» **Records from a data source**

-.-.-

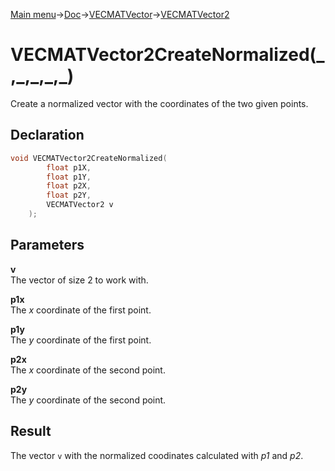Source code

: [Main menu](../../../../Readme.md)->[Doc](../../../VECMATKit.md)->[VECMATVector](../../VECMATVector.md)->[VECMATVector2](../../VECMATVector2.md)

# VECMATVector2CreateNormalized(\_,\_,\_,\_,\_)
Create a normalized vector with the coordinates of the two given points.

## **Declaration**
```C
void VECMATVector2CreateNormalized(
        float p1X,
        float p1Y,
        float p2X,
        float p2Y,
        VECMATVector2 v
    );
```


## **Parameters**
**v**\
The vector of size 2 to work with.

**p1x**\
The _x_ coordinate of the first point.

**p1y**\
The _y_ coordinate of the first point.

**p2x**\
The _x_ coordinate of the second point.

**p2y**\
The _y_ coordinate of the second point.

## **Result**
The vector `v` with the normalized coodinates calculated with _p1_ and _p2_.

-.-.-

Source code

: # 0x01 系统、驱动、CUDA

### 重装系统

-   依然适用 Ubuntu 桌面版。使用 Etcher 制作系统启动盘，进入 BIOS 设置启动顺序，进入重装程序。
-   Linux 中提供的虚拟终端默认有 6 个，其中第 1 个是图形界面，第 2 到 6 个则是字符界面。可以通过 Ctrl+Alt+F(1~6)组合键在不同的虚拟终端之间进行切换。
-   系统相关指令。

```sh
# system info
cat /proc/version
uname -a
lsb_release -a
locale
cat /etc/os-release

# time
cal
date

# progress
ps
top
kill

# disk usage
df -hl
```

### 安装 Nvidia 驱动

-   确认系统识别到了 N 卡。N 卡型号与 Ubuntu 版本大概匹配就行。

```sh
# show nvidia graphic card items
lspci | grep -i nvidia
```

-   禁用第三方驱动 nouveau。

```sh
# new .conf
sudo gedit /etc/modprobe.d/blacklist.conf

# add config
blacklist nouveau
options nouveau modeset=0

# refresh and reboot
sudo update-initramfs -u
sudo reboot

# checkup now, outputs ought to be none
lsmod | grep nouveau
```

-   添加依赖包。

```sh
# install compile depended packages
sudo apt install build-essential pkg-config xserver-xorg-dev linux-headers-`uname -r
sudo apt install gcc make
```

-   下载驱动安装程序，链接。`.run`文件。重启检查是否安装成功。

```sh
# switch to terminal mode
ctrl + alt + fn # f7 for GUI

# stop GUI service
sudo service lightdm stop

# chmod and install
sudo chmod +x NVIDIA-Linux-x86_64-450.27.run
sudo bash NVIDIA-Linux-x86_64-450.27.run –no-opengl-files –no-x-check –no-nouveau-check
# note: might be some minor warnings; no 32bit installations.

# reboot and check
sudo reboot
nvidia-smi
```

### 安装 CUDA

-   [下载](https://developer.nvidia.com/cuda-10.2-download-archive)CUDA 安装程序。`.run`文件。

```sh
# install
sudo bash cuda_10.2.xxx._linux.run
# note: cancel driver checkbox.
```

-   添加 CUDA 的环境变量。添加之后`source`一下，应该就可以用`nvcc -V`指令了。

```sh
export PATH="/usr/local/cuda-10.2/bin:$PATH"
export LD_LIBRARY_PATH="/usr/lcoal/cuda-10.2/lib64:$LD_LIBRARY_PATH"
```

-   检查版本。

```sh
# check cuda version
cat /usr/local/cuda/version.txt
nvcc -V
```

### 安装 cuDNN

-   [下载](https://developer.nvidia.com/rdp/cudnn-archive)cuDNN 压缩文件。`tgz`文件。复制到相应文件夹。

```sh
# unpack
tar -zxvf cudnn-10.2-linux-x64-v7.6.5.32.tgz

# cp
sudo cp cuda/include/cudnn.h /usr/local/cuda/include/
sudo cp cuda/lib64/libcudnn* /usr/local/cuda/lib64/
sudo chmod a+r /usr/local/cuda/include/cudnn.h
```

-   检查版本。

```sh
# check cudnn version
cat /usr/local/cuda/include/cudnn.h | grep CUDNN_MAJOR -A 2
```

-.-.-

» **Task**
Copy out each line in the preceding records that contains "with".

» **Exercise response**
Create a normalized vector with the coordinates of the two given points.
The vector of size 2 to work with.
The vector `v` with the normalized coodinates calculated with _p1_ and _p2_.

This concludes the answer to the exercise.